▶ _TASK REQUIREMENTS_
Across all the records, filter for lines with the word "furious" and copy them.

▶ _DATASET ENTRIES_
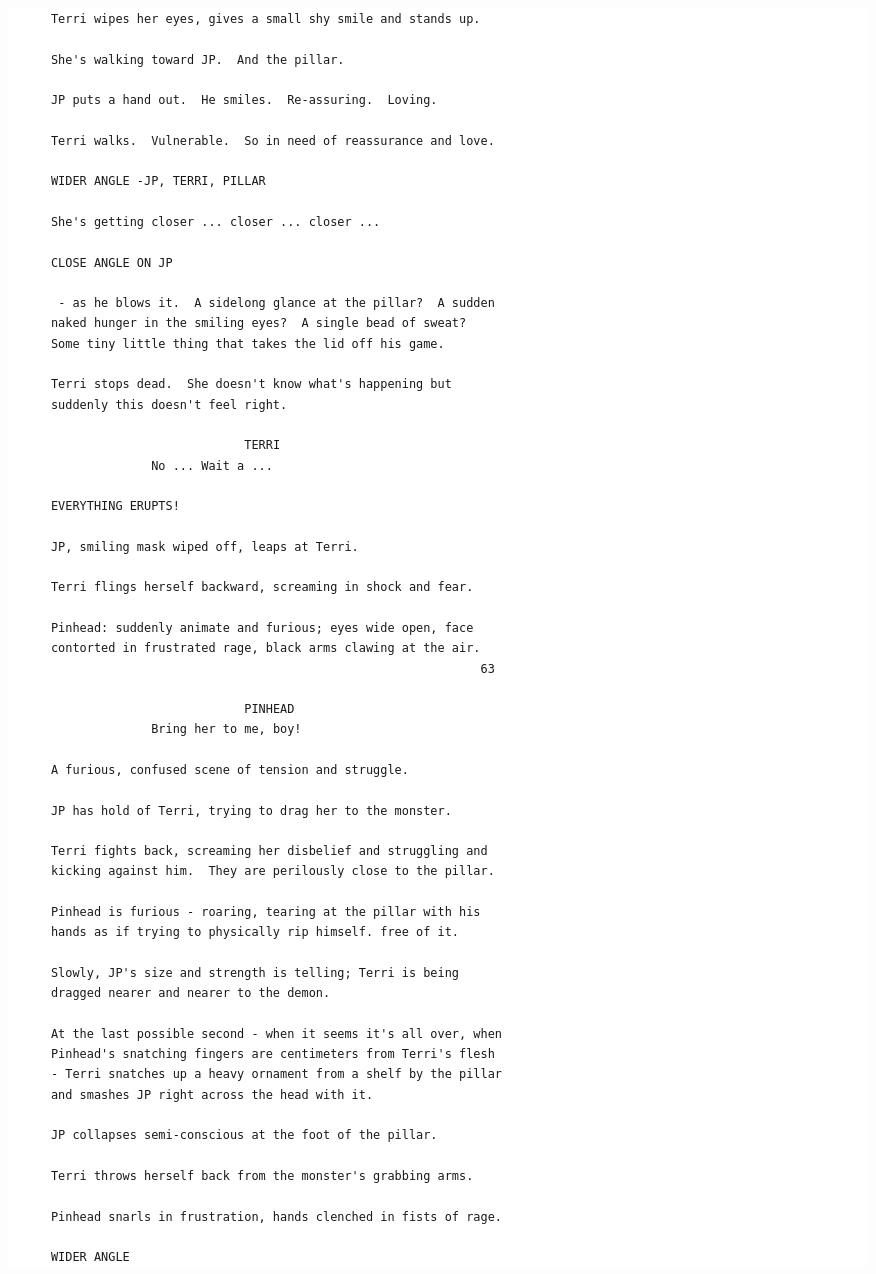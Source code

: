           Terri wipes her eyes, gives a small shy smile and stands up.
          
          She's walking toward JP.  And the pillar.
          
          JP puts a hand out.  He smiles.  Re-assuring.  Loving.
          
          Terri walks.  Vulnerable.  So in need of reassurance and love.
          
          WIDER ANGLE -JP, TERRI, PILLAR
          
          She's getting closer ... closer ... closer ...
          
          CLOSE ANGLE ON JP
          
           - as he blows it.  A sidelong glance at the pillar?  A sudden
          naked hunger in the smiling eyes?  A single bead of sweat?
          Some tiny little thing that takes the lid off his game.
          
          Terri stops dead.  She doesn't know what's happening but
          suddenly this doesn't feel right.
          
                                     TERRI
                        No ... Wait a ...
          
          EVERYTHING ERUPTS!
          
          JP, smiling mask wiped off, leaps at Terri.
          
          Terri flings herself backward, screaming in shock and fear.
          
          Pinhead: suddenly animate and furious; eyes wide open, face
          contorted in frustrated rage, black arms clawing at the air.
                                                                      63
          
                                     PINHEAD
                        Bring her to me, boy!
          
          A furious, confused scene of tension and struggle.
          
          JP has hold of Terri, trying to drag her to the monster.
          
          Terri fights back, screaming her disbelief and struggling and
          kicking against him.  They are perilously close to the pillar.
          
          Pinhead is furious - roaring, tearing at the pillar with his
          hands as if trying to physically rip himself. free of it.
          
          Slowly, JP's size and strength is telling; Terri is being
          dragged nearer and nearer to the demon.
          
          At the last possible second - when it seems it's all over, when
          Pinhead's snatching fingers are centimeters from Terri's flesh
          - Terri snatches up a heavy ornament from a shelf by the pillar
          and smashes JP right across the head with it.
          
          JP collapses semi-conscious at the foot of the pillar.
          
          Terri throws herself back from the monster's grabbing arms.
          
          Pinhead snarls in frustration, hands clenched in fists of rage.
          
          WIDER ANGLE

▶ _RESPONSE TO THE EXERCISE_
          Pinhead: suddenly animate and furious; eyes wide open, face
          A furious, confused scene of tension and struggle.
          Pinhead is furious - roaring, tearing at the pillar with his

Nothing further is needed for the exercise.